Give again, word for word, every line below from the one that has "algorithms that are" through the one that has "most widely used", both included, and no others.

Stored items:
--- --- ---

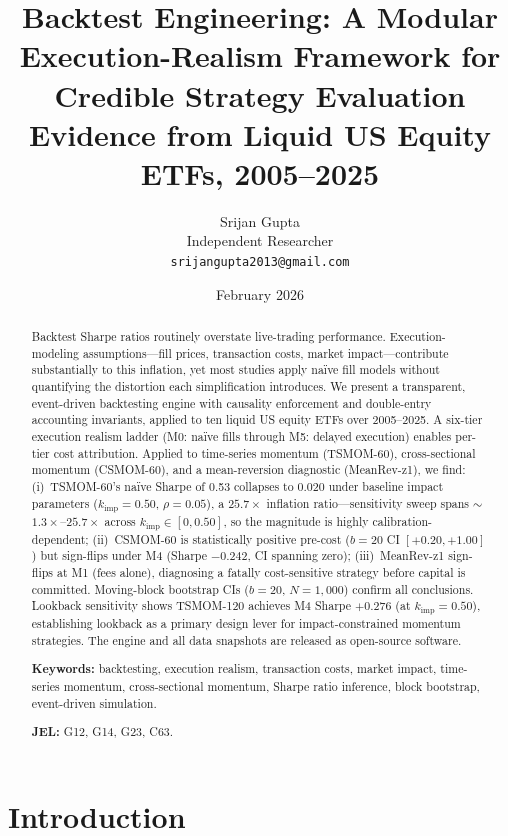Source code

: \documentclass[12pt]{article}
\title{\textbf{Backtest Engineering: A Modular Execution-Realism
Framework for Credible Strategy Evaluation}\\[6pt]
\large\normalfont
Evidence from Liquid US Equity ETFs, 2005--2025}
\author{Srijan Gupta\\
  \small Independent Researcher\\
  \small \texttt{srijangupta2013@gmail.com}}
\date{February 2026}
\newcommand{\kimp}{k_{\mathrm{imp}}}
\begin{document}
\maketitle
\thispagestyle{empty}

\begin{abstract}
\noindent
Backtest Sharpe ratios routinely overstate live-trading performance.
Execution-modeling assumptions---fill prices, transaction costs, market
impact---contribute substantially to this inflation, yet most studies
apply na\"{i}ve fill models without quantifying the distortion each
simplification introduces. We present a transparent, event-driven
backtesting engine with causality enforcement and double-entry accounting
invariants, applied to ten liquid US equity ETFs over 2005--2025.
A six-tier execution realism ladder (M0: na\"{i}ve fills through
M5: delayed execution) enables per-tier cost attribution.
Applied to time-series momentum (TSMOM-60), cross-sectional momentum
(CSMOM-60), and a mean-reversion diagnostic (MeanRev-z1), we find:
(i)~TSMOM-60's na\"{i}ve Sharpe of 0.53 collapses to 0.020 under
baseline impact parameters ($\kimp=0.50$, $\rho=0.05$), a $25.7\times$
inflation ratio---sensitivity sweep spans $\sim$$1.3\times$--$25.7\times$
across $\kimp \in [0, 0.50]$, so the magnitude is highly
calibration-dependent;
(ii)~CSMOM-60 is statistically positive pre-cost ($b=20$ CI $[+0.20,
+1.00]$) but sign-flips under M4 (Sharpe $-0.242$, CI spanning zero);
(iii)~MeanRev-z1 sign-flips at M1 (fees alone), diagnosing a fatally
cost-sensitive strategy before capital is committed.
Moving-block bootstrap CIs ($b=20$, $N=1{,}000$) confirm all conclusions.
Lookback sensitivity shows TSMOM-120 achieves M4 Sharpe $+0.276$
(at $\kimp=0.50$), establishing lookback as a primary design lever for
impact-constrained momentum strategies.
The engine and all data snapshots are released as open-source software.

\medskip\noindent
\textbf{Keywords:} backtesting, execution realism, transaction costs,
market impact, time-series momentum, cross-sectional momentum, Sharpe
ratio inference, block bootstrap, event-driven simulation.

\medskip\noindent
\textbf{JEL:} G12, G14, G23, C63.
\end{abstract}

\newpage\setcounter{page}{1}\onehalfspacing

\section{Introduction}
\label{sec:intro}
\end{document}
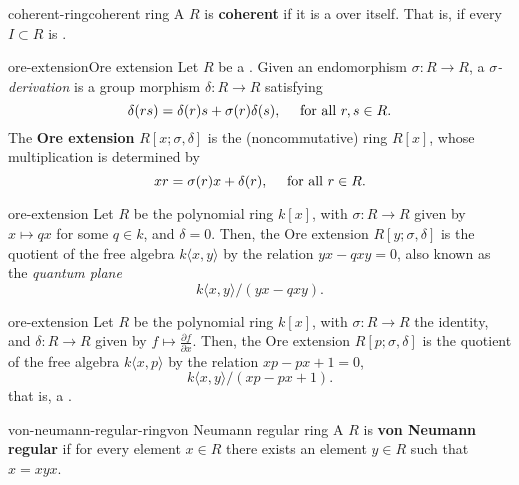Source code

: \begin{topic}{coherent-ring}{coherent ring}
    A  $R$ is \textbf{coherent} if it is a  over itself. That is, if every   $I \subset R$ is .
\end{topic}

\begin{topic}{ore-extension}{Ore extension}
    Let $R$ be a . Given an endomorphism $\sigma : R \to R$, a \textit{$\sigma$-derivation} is a group morphism $\delta : R \to R$ satisfying
    \[ \delta(rs) = \delta(r) s + \sigma(r) \delta(s) , \quad \textup { for all } r, s \in R . \]
    The \textbf{Ore extension} $R[x; \sigma, \delta]$ is the (noncommutative) ring $R[x]$, whose multiplication is determined by
    \[ xr = \sigma(r) x + \delta(r), \quad \textup{ for all } r \in R . \]
\end{topic}

\begin{example}{ore-extension}
    Let $R$ be the polynomial ring $k[x]$, with $\sigma : R \to R$ given by $x \mapsto qx$ for some $q \in k$, and $\delta = 0$. Then, the Ore extension $R[y; \sigma, \delta]$ is the quotient of the free algebra $k \langle x, y \rangle$ by the relation $yx - qxy = 0$, also known as the \textit{quantum plane}
    \[ k \langle x, y \rangle / (yx - qxy) . \]
\end{example}

\begin{example}{ore-extension}
    Let $R$ be the polynomial ring $k[x]$, with $\sigma : R \to R$ the identity, and $\delta : R \to R$ given by $f \mapsto \frac{\partial f}{\partial x}$. Then, the Ore extension $R[p; \sigma, \delta]$ is the quotient of the free algebra $k \langle x, p \rangle$ by the relation $xp - px + 1 = 0$,
    \[ k \langle x, y \rangle / (xp - px + 1) . \]
    that is, a .
\end{example}

\begin{topic}{von-neumann-regular-ring}{von Neumann regular ring}
    A  $R$ is \textbf{von Neumann regular} if for every element $x \in R$ there exists an element $y \in R$ such that $x = xyx$.
\end{topic}

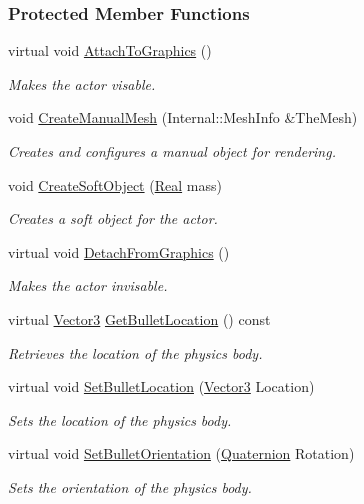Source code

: \subsubsection*{Protected Member Functions}
\begin{DoxyCompactItemize}
\item 
virtual void \hyperlink{classMezzanine_1_1ActorSoft_af2e618dd176d910834f146c62efe8f19}{Attach\-To\-Graphics} ()
\begin{DoxyCompactList}\small\item\em Makes the actor visable. \end{DoxyCompactList}\item 
void \hyperlink{classMezzanine_1_1ActorSoft_a52ef123f82ac082991da5a517f77adf8}{Create\-Manual\-Mesh} (Internal\-::\-Mesh\-Info \&The\-Mesh)
\begin{DoxyCompactList}\small\item\em Creates and configures a manual object for rendering. \end{DoxyCompactList}\item 
void \hyperlink{classMezzanine_1_1ActorSoft_ab0ee1ceadedb3d92295cce649749cb7a}{Create\-Soft\-Object} (\hyperlink{namespaceMezzanine_a726731b1a7df72bf3583e4a97282c6f6}{Real} mass)
\begin{DoxyCompactList}\small\item\em Creates a soft object for the actor. \end{DoxyCompactList}\item 
virtual void \hyperlink{classMezzanine_1_1ActorSoft_a3ec90b87480ba28553656eb10552f6d6}{Detach\-From\-Graphics} ()
\begin{DoxyCompactList}\small\item\em Makes the actor invisable. \end{DoxyCompactList}\item 
virtual \hyperlink{classMezzanine_1_1Vector3}{Vector3} \hyperlink{classMezzanine_1_1ActorSoft_a7d6f49acc1bf286fd46fb33a8c2798e4}{Get\-Bullet\-Location} () const 
\begin{DoxyCompactList}\small\item\em Retrieves the location of the physics body. \end{DoxyCompactList}\item 
virtual void \hyperlink{classMezzanine_1_1ActorSoft_a65115824bacb62ad58a68cf3d7fc8840}{Set\-Bullet\-Location} (\hyperlink{classMezzanine_1_1Vector3}{Vector3} Location)
\begin{DoxyCompactList}\small\item\em Sets the location of the physics body. \end{DoxyCompactList}\item 
virtual void \hyperlink{classMezzanine_1_1ActorSoft_abe282473ccb1f02c273be6efd620d83c}{Set\-Bullet\-Orientation} (\hyperlink{classMezzanine_1_1Quaternion}{Quaternion} Rotation)
\begin{DoxyCompactList}\small\item\em Sets the orientation of the physics body. \end{DoxyCompactList}\end{DoxyCompactItemize}
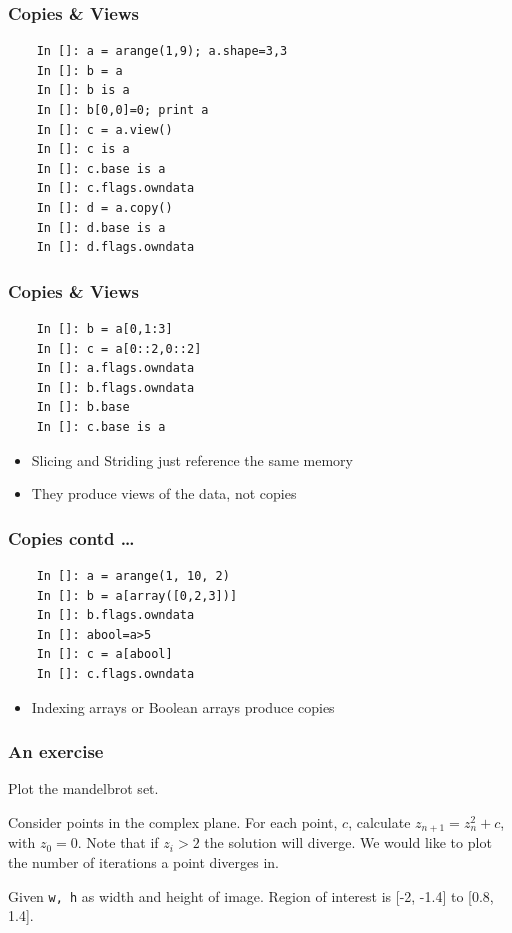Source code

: \documentclass[14pt,compress]{beamer}
\newcounter{time}
\newcommand{\inctime}[1]{\addtocounter{time}{#1}{\tiny \thetime\ m}}
\newcommand{\typ}[1]{\lstinline{#1}}
\begin{document}
\begin{frame}[fragile]
  \frametitle{Copies \& Views}
  \vspace{-0.1in}
  \begin{lstlisting}
    In []: a = arange(1,9); a.shape=3,3
    In []: b = a
    In []: b is a
    In []: b[0,0]=0; print a
    In []: c = a.view()
    In []: c is a
    In []: c.base is a
    In []: c.flags.owndata
    In []: d = a.copy()
    In []: d.base is a
    In []: d.flags.owndata
  \end{lstlisting}
\end{frame}

\begin{frame}[fragile]
  \frametitle{Copies \& Views}
  \vspace{-0.1in}
  \begin{lstlisting}
    In []: b = a[0,1:3]
    In []: c = a[0::2,0::2]
    In []: a.flags.owndata
    In []: b.flags.owndata
    In []: b.base
    In []: c.base is a
  \end{lstlisting}
  \begin{itemize}
  \item Slicing and Striding just reference the same memory
  \item They produce views of the data, not copies
  \end{itemize}
\end{frame}

\begin{frame}[fragile]
  \frametitle{Copies contd \ldots}
  \begin{lstlisting}
    In []: a = arange(1, 10, 2)
    In []: b = a[array([0,2,3])]
    In []: b.flags.owndata
    In []: abool=a>5
    In []: c = a[abool]
    In []: c.flags.owndata
  \end{lstlisting}
  \begin{itemize}
  \item Indexing arrays or Boolean arrays produce copies
  \end{itemize}
\end{frame}


\begin{frame}[fragile]
  \frametitle{An exercise}

Plot the mandelbrot set. 

Consider points in the complex plane.  For each point, $c$, calculate
$z_{n+1} = z_n^2 + c$, with $z_0 = 0$.  Note that if $z_i > 2$ the
solution will diverge.  We would like to plot the number of iterations a
point diverges in.

Given \typ{w, h} as width and height of image.  Region of interest is
[-2, -1.4] to [0.8, 1.4].


\end{frame}
\end{document}

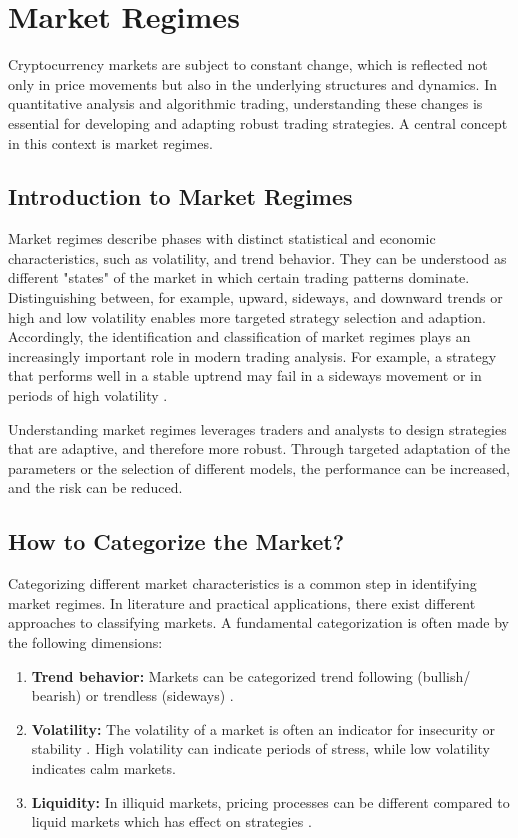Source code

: \section{Market Regimes}
\label{chap:market-regimes}

Cryptocurrency markets are subject to constant change, which is reflected not only in price movements but also in the underlying structures and dynamics.
In quantitative analysis and algorithmic trading, understanding these changes is essential for developing and adapting robust trading strategies.
A central concept in this context is market regimes.

\subsection{Introduction to Market Regimes}

Market regimes describe phases with distinct statistical and economic characteristics, such as volatility, and trend behavior.
They can be understood as different "states" of the market in which certain trading patterns dominate.
Distinguishing between, for example, upward, sideways, and downward trends or high and low volatility enables more targeted strategy selection and adaption.
Accordingly, the identification and classification of market regimes plays an increasingly important role in modern trading analysis.
For example, a strategy that performs well in a stable uptrend may fail in a sideways movement or in periods of high volatility \cite{macrosynergy-market-regime-introduction}.

Understanding market regimes leverages traders and analysts to design strategies that are adaptive, and therefore more robust.
Through targeted adaptation of the parameters or the selection of different models, the performance can be increased, and the risk can be reduced.

\subsection{How to Categorize the Market?}
\label{chap:market-regime-categories}

Categorizing different market characteristics is a common step in identifying market regimes.
In literature and practical applications, there exist different approaches to classifying markets.
A fundamental categorization is often made by the following dimensions:

\begin{enumerate}
    \item \textbf{Trend behavior:} Markets can be categorized trend following (bullish/ bearish) or trendless (sideways) \cite{regime-trend}.
    \item \textbf{Volatility:} The volatility of a market is often an indicator for insecurity or stability \cite{regime-vola}.
    High volatility can indicate periods of stress, while low volatility indicates calm markets.
    \item \textbf{Liquidity:} In illiquid markets, pricing processes can be different compared to liquid markets which has effect on strategies \cite{regime-liq}.
\end{enumerate}

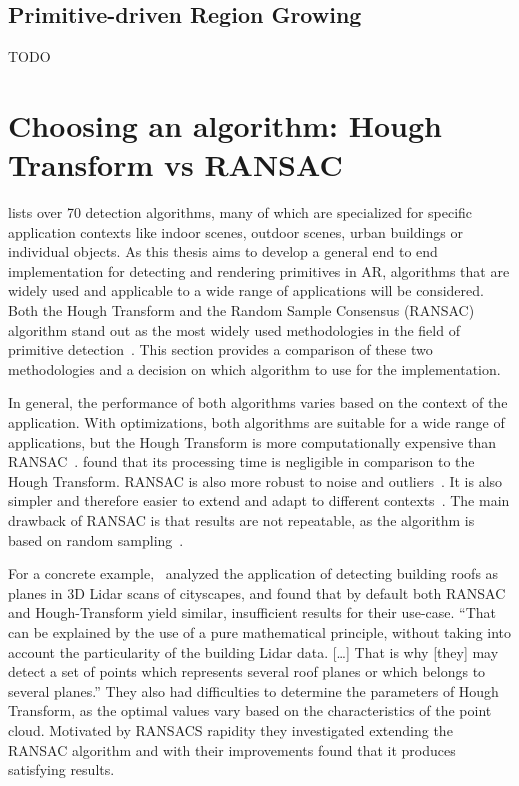 \subsection{Primitive-driven Region Growing}
TODO


\section{Choosing an algorithm: Hough Transform vs RANSAC}\label{sec:choosing-an-algorithm}

\cite{kaiser_survey_2019} lists over 70 detection algorithms, many of which are specialized for specific application contexts
like indoor scenes, outdoor scenes, urban buildings or individual objects.
As this thesis aims to develop a general end to end implementation for detecting and rendering primitives in AR,
algorithms that are widely used and applicable to a wide range of applications will be considered.
Both the Hough Transform and the Random Sample Consensus (RANSAC) algorithm stand out as the
most widely used methodologies in the field of primitive detection~\parencite{schnabel_efficient_2007}.
This section provides a comparison of these two methodologies and a decision on which algorithm to use for the implementation.

In general, the performance of both algorithms varies based on the context of the application.
With optimizations, both algorithms are suitable for a wide range of applications, but
the Hough Transform is more computationally expensive than RANSAC~\parencite{kaiser_survey_2019}.
\cite{tarsha-kurdi_hough-transform_2007} found that its processing time is negligible in comparison to the Hough Transform.
RANSAC is also more robust to noise and outliers~\parencite{kaiser_survey_2019}.
It is also simpler and therefore easier to extend and adapt to different contexts~\parencite{tarsha-kurdi_hough-transform_2007, kaiser_survey_2019}.
The main drawback of RANSAC is that results are not repeatable, as the algorithm is based on random sampling~\parencite{kaiser_survey_2019}.


For a concrete example,~\cite{tarsha-kurdi_hough-transform_2007} analyzed the application of detecting building
roofs as planes in 3D Lidar scans of cityscapes, and found that by default both RANSAC and Hough-Transform yield similar,
insufficient results for their use-case.
“That can be explained by the use of a pure mathematical principle,
without taking into account the particularity of the building Lidar data. […] That is why
[they] may detect a set of points which represents several roof planes or which belongs to several planes.”
They also had difficulties to determine the parameters of Hough Transform,
as the optimal values vary based on the characteristics of the point cloud.
Motivated by RANSACS rapidity they investigated extending the RANSAC algorithm and with their improvements
found that it produces satisfying results.

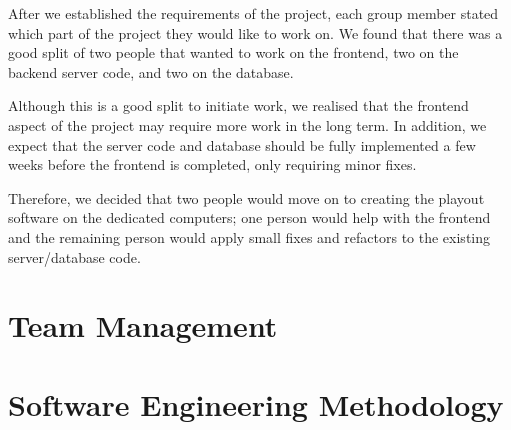 \documentclass{article}
\begin{document}
After we established the requirements of the project, each group member stated
which part of the project they would like to work on. We found that there was a
good split of two people that wanted to work on the frontend, two on the backend
server code, and two on the database.

Although this is a good split to initiate work, we realised that the frontend 
aspect of the project may require more work in the long term. In addition, we 
expect that the server code and database should be fully implemented a few
weeks before the frontend is completed, only requiring minor fixes.

Therefore, we decided that two people would move on to creating the playout 
software on the dedicated computers; one person would help with the frontend and
the remaining person would apply small fixes and refactors to the existing 
server/database code. 


\section{Team Management}


\section{Software Engineering Methodology}
\end{document}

--- --- ---

■ **Completed exercise**
algorithms that are widely used and applicable to a wide range of applications will be considered.
Both the Hough Transform and the Random Sample Consensus (RANSAC) algorithm stand out as the
most widely used methodologies in the field of primitive detection~\parencite{schnabel_efficient_2007}.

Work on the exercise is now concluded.